## Problem details
From the entries below, transcribe exactly the lines between the line holding "changed the bar" and the line holding "Your finished chart", inclusive; skip all other lines.

***

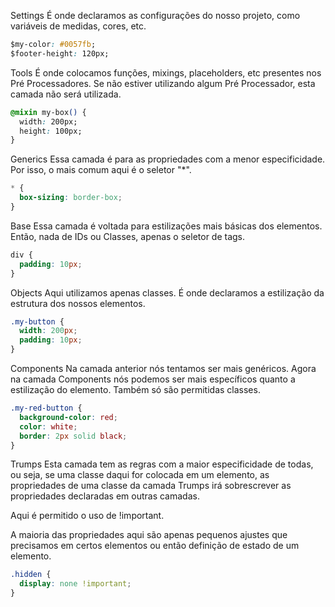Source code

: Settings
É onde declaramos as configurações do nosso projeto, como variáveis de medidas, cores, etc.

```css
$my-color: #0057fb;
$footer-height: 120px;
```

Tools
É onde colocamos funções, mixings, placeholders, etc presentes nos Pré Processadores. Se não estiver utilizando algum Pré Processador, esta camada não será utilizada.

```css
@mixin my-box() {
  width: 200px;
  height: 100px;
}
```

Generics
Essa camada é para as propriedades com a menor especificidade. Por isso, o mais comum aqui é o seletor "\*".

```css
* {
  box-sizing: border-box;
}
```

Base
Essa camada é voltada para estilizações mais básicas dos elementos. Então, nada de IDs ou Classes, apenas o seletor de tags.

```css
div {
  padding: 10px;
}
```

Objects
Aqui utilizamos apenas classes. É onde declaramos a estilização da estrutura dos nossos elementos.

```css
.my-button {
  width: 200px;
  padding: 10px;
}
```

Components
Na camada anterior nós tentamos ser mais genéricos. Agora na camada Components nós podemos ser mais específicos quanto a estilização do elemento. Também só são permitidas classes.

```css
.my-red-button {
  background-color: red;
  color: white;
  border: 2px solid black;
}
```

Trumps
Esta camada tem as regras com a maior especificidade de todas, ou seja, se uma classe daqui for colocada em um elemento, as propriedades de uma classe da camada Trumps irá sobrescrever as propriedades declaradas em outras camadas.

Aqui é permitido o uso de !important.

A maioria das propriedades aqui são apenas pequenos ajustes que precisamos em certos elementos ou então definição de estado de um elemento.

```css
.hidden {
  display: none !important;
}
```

***

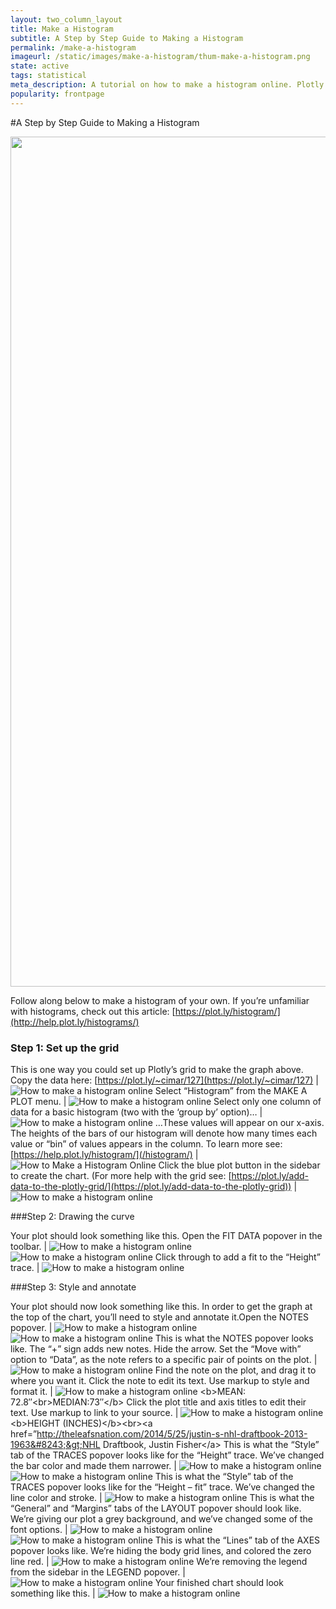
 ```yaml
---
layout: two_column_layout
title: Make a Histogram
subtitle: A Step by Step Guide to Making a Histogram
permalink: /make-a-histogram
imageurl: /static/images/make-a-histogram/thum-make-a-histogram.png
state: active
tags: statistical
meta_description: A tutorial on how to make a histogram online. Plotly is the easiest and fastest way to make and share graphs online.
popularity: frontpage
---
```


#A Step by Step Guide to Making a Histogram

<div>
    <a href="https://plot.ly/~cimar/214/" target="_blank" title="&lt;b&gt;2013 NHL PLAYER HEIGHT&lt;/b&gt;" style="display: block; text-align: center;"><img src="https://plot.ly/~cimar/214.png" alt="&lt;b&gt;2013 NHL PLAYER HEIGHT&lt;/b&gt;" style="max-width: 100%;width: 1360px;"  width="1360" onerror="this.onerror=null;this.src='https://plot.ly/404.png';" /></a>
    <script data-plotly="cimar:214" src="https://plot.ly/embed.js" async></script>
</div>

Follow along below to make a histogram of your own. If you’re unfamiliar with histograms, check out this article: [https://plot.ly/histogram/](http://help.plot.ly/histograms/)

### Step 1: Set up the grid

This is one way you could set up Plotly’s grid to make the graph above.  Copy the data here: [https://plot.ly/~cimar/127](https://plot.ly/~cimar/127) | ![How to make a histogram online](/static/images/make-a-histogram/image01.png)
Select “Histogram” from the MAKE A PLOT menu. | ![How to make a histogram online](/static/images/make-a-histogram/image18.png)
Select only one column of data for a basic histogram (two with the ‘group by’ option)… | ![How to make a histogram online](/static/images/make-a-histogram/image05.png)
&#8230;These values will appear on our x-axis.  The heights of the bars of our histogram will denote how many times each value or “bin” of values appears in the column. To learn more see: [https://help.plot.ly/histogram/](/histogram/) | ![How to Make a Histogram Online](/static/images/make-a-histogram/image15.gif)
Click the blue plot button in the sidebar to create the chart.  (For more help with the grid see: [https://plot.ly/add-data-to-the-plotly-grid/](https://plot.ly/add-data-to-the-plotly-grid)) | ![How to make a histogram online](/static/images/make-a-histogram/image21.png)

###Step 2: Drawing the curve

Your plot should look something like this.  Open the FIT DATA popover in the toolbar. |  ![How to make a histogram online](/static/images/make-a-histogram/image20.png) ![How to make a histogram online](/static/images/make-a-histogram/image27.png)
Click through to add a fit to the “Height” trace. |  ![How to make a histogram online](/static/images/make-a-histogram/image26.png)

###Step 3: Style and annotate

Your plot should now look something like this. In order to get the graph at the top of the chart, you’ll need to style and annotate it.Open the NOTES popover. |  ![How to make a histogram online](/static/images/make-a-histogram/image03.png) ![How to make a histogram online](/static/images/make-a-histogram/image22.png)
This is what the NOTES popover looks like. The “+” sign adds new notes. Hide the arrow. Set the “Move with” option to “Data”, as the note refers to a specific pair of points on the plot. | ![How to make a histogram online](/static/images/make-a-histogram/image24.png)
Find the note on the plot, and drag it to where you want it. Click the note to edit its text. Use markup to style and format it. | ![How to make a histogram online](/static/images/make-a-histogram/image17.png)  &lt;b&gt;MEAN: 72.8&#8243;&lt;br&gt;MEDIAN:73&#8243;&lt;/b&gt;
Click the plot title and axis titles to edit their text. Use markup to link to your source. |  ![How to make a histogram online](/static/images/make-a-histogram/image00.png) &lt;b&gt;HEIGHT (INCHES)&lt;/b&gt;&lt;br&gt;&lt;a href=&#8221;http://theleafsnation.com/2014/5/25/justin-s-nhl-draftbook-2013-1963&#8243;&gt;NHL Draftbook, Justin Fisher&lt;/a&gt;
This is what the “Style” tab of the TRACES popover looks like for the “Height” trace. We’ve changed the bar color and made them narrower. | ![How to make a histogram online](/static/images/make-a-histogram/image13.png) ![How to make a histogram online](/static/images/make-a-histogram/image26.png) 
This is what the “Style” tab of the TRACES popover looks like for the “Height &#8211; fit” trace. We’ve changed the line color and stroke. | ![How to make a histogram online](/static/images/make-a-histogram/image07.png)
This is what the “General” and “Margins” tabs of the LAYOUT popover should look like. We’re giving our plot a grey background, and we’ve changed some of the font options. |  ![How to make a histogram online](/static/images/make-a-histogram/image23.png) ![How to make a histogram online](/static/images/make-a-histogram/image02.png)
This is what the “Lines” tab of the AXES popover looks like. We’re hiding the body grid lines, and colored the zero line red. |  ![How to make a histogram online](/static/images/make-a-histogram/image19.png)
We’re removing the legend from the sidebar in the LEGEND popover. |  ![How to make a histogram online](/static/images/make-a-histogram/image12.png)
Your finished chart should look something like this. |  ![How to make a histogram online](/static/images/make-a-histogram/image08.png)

***

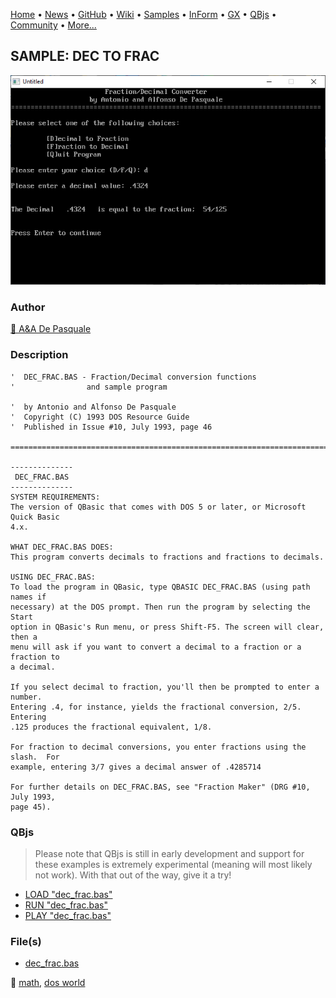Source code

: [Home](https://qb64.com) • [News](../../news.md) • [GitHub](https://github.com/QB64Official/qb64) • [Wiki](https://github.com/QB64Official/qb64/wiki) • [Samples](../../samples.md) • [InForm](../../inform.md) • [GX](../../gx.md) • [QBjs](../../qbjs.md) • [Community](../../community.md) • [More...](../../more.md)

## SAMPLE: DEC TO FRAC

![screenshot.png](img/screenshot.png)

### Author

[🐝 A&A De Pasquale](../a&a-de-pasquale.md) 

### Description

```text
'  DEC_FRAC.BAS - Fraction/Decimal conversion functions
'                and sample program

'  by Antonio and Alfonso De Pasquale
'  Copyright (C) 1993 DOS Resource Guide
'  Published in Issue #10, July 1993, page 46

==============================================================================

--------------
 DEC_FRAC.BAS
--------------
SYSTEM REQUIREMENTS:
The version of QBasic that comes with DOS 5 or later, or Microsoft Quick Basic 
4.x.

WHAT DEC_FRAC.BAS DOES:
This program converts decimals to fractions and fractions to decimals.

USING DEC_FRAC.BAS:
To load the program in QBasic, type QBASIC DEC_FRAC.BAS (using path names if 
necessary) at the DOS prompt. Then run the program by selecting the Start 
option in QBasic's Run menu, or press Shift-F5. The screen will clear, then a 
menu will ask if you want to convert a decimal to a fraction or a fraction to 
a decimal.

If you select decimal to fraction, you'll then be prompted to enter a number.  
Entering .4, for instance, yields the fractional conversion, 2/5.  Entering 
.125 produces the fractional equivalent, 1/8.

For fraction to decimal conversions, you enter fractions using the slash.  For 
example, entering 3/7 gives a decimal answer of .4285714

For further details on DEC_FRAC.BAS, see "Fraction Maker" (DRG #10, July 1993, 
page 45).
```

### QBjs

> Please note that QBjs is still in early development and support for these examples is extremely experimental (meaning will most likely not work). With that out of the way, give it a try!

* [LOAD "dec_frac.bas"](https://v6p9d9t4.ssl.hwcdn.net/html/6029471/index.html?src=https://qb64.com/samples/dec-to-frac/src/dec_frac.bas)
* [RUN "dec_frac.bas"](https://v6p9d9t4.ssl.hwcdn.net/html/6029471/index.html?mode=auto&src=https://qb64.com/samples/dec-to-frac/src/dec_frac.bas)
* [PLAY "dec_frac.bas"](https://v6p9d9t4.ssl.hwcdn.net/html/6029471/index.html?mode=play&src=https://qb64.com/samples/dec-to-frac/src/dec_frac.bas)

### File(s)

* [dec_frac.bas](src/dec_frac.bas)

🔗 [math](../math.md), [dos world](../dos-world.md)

***

## Result of the task
This is what the “Style” tab of the TRACES popover looks like for the “Height” trace. We’ve changed the bar color and made them narrower. | ![How to make a histogram online](/static/images/make-a-histogram/image13.png) ![How to make a histogram online](/static/images/make-a-histogram/image26.png) 
This is what the “Style” tab of the TRACES popover looks like for the “Height &#8211; fit” trace. We’ve changed the line color and stroke. | ![How to make a histogram online](/static/images/make-a-histogram/image07.png)
This is what the “General” and “Margins” tabs of the LAYOUT popover should look like. We’re giving our plot a grey background, and we’ve changed some of the font options. |  ![How to make a histogram online](/static/images/make-a-histogram/image23.png) ![How to make a histogram online](/static/images/make-a-histogram/image02.png)
This is what the “Lines” tab of the AXES popover looks like. We’re hiding the body grid lines, and colored the zero line red. |  ![How to make a histogram online](/static/images/make-a-histogram/image19.png)
We’re removing the legend from the sidebar in the LEGEND popover. |  ![How to make a histogram online](/static/images/make-a-histogram/image12.png)
Your finished chart should look something like this. |  ![How to make a histogram online](/static/images/make-a-histogram/image08.png)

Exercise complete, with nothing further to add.